• _MATERIAL TO PROCESS_
_____
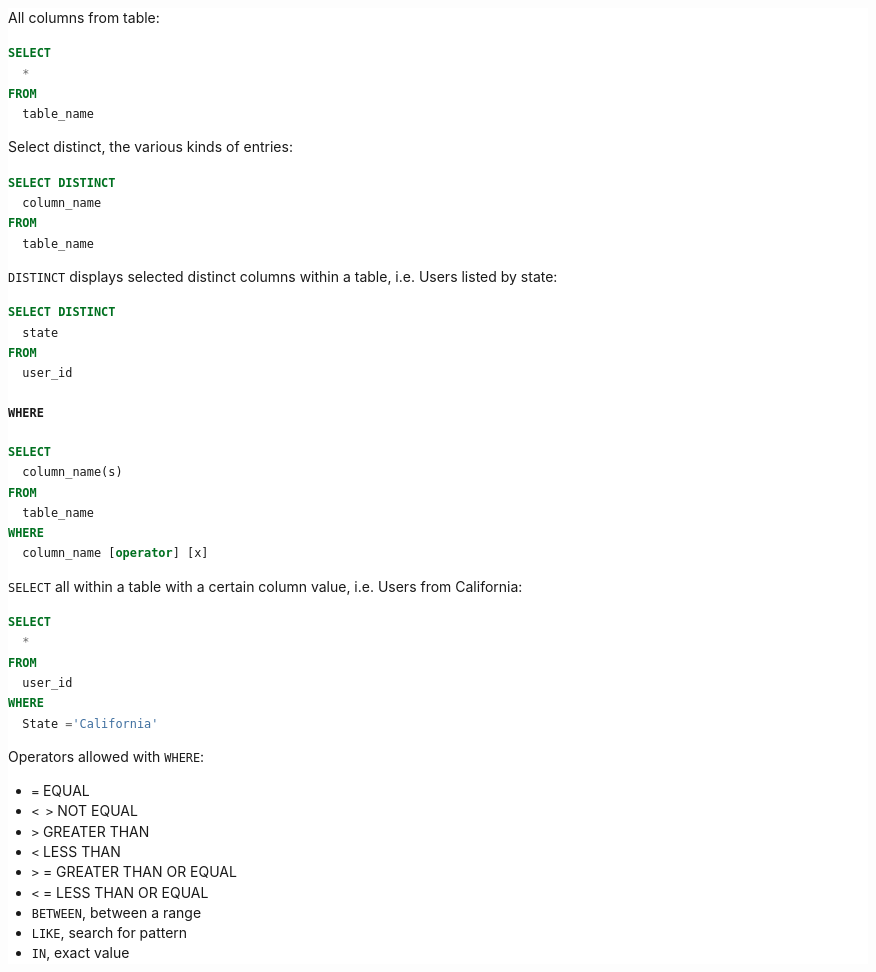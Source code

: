 All columns from table:

```sql
SELECT
  *
FROM
  table_name
```

Select distinct, the various kinds of entries:

```sql
SELECT DISTINCT
  column_name
FROM
  table_name
```

`DISTINCT` displays selected distinct columns within a table, i.e. Users listed by state:

```sql
SELECT DISTINCT
  state
FROM
  user_id
```
#### `WHERE`

```sql
SELECT
  column_name(s)
FROM
  table_name
WHERE
  column_name [operator] [x]
```

`SELECT` all within a table with a certain column value, i.e. Users from California:

```sql
SELECT
  *
FROM
  user_id
WHERE
  State ='California'
```

Operators allowed with `WHERE`:

* `=` EQUAL
* `< >` NOT EQUAL
* `>` GREATER THAN
* `<` LESS THAN
* `>` = GREATER THAN OR EQUAL
* `<` = LESS THAN OR EQUAL
* `BETWEEN`, between a range
* `LIKE`, search for pattern
* `IN`, exact value
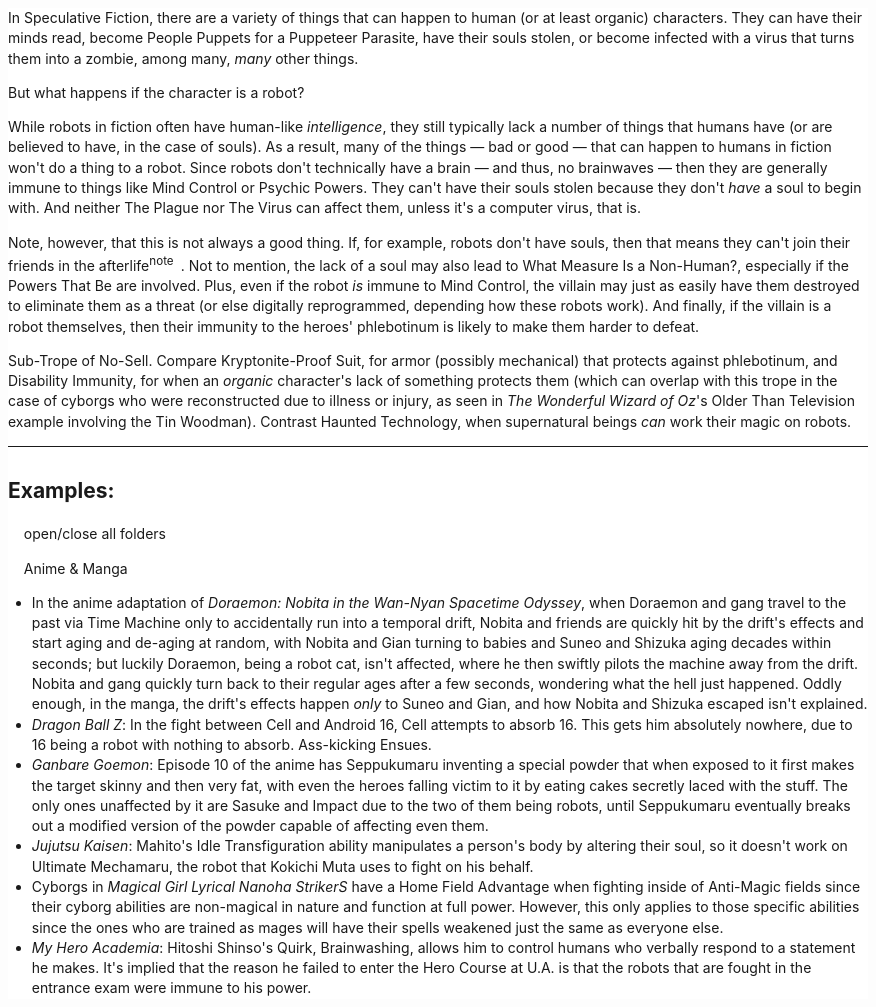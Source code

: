 In Speculative Fiction, there are a variety of things that can happen to human (or at least organic) characters. They can have their minds read, become People Puppets for a Puppeteer Parasite, have their souls stolen, or become infected with a virus that turns them into a zombie, among many, _many_ other things.

But what happens if the character is a robot?

While robots in fiction often have human-like _intelligence_, they still typically lack a number of things that humans have (or are believed to have, in the case of souls). As a result, many of the things — bad or good — that can happen to humans in fiction won't do a thing to a robot. Since robots don't technically have a brain — and thus, no brainwaves — then they are generally immune to things like Mind Control or Psychic Powers. They can't have their souls stolen because they don't _have_ a soul to begin with. And neither The Plague nor The Virus can affect them, unless it's a computer virus, that is.

Note, however, that this is not always a good thing. If, for example, robots don't have souls, then that means they can't join their friends in the afterlife<sup>note&nbsp;</sup> . Not to mention, the lack of a soul may also lead to What Measure Is a Non-Human?, especially if the Powers That Be are involved. Plus, even if the robot _is_ immune to Mind Control, the villain may just as easily have them destroyed to eliminate them as a threat (or else digitally reprogrammed, depending how these robots work). And finally, if the villain is a robot themselves, then their immunity to the heroes' phlebotinum is likely to make them harder to defeat.

Sub-Trope of No-Sell. Compare Kryptonite-Proof Suit, for armor (possibly mechanical) that protects against phlebotinum, and Disability Immunity, for when an _organic_ character's lack of something protects them (which can overlap with this trope in the case of cyborgs who were reconstructed due to illness or injury, as seen in _The Wonderful Wizard of Oz_'s Older Than Television example involving the Tin Woodman). Contrast Haunted Technology, when supernatural beings _can_ work their magic on robots.

___

## Examples:

    open/close all folders 

    Anime & Manga 

-   In the anime adaptation of _Doraemon: Nobita in the Wan-Nyan Spacetime Odyssey_, when Doraemon and gang travel to the past via Time Machine only to accidentally run into a temporal drift, Nobita and friends are quickly hit by the drift's effects and start aging and de-aging at random, with Nobita and Gian turning to babies and Suneo and Shizuka aging decades within seconds; but luckily Doraemon, being a robot cat, isn't affected, where he then swiftly pilots the machine away from the drift. Nobita and gang quickly turn back to their regular ages after a few seconds, wondering what the hell just happened. Oddly enough, in the manga, the drift's effects happen _only_ to Suneo and Gian, and how Nobita and Shizuka escaped isn't explained.
-   _Dragon Ball Z_: In the fight between Cell and Android 16, Cell attempts to absorb 16. This gets him absolutely nowhere, due to 16 being a robot with nothing to absorb. Ass-kicking Ensues.
-   _Ganbare Goemon_: Episode 10 of the anime has Seppukumaru inventing a special powder that when exposed to it first makes the target skinny and then very fat, with even the heroes falling victim to it by eating cakes secretly laced with the stuff. The only ones unaffected by it are Sasuke and Impact due to the two of them being robots, until Seppukumaru eventually breaks out a modified version of the powder capable of affecting even them.
-   _Jujutsu Kaisen_: Mahito's Idle Transfiguration ability manipulates a person's body by altering their soul, so it doesn't work on Ultimate Mechamaru, the robot that Kokichi Muta uses to fight on his behalf.
-   Cyborgs in _Magical Girl Lyrical Nanoha StrikerS_ have a Home Field Advantage when fighting inside of Anti-Magic fields since their cyborg abilities are non-magical in nature and function at full power. However, this only applies to those specific abilities since the ones who are trained as mages will have their spells weakened just the same as everyone else.
-   _My Hero Academia_: Hitoshi Shinso's Quirk, Brainwashing, allows him to control humans who verbally respond to a statement he makes. It's implied that the reason he failed to enter the Hero Course at U.A. is that the robots that are fought in the entrance exam were immune to his power.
_____
• _WHAT YOU NEED TO DO_
Using the records above, return verbatim only the part that opens with the line containing "displays selected distinct" and closes with the line containing "But what happens if the character is a robot?"; pictures stay out.

• _SOLUTION FOR THIS PROBLEM_
`DISTINCT` displays selected distinct columns within a table, i.e. Users listed by state:

```sql
SELECT DISTINCT
  state
FROM
  user_id
```
#### `WHERE`

```sql
SELECT
  column_name(s)
FROM
  table_name
WHERE
  column_name [operator] [x]
```

`SELECT` all within a table with a certain column value, i.e. Users from California:

```sql
SELECT
  *
FROM
  user_id
WHERE
  State ='California'
```

Operators allowed with `WHERE`:

* `=` EQUAL
* `< >` NOT EQUAL
* `>` GREATER THAN
* `<` LESS THAN
* `>` = GREATER THAN OR EQUAL
* `<` = LESS THAN OR EQUAL
* `BETWEEN`, between a range
* `LIKE`, search for pattern
* `IN`, exact value
Source code

: In Speculative Fiction, there are a variety of things that can happen to human (or at least organic) characters. They can have their minds read, become People Puppets for a Puppeteer Parasite, have their souls stolen, or become infected with a virus that turns them into a zombie, among many, _many_ other things.

But what happens if the character is a robot?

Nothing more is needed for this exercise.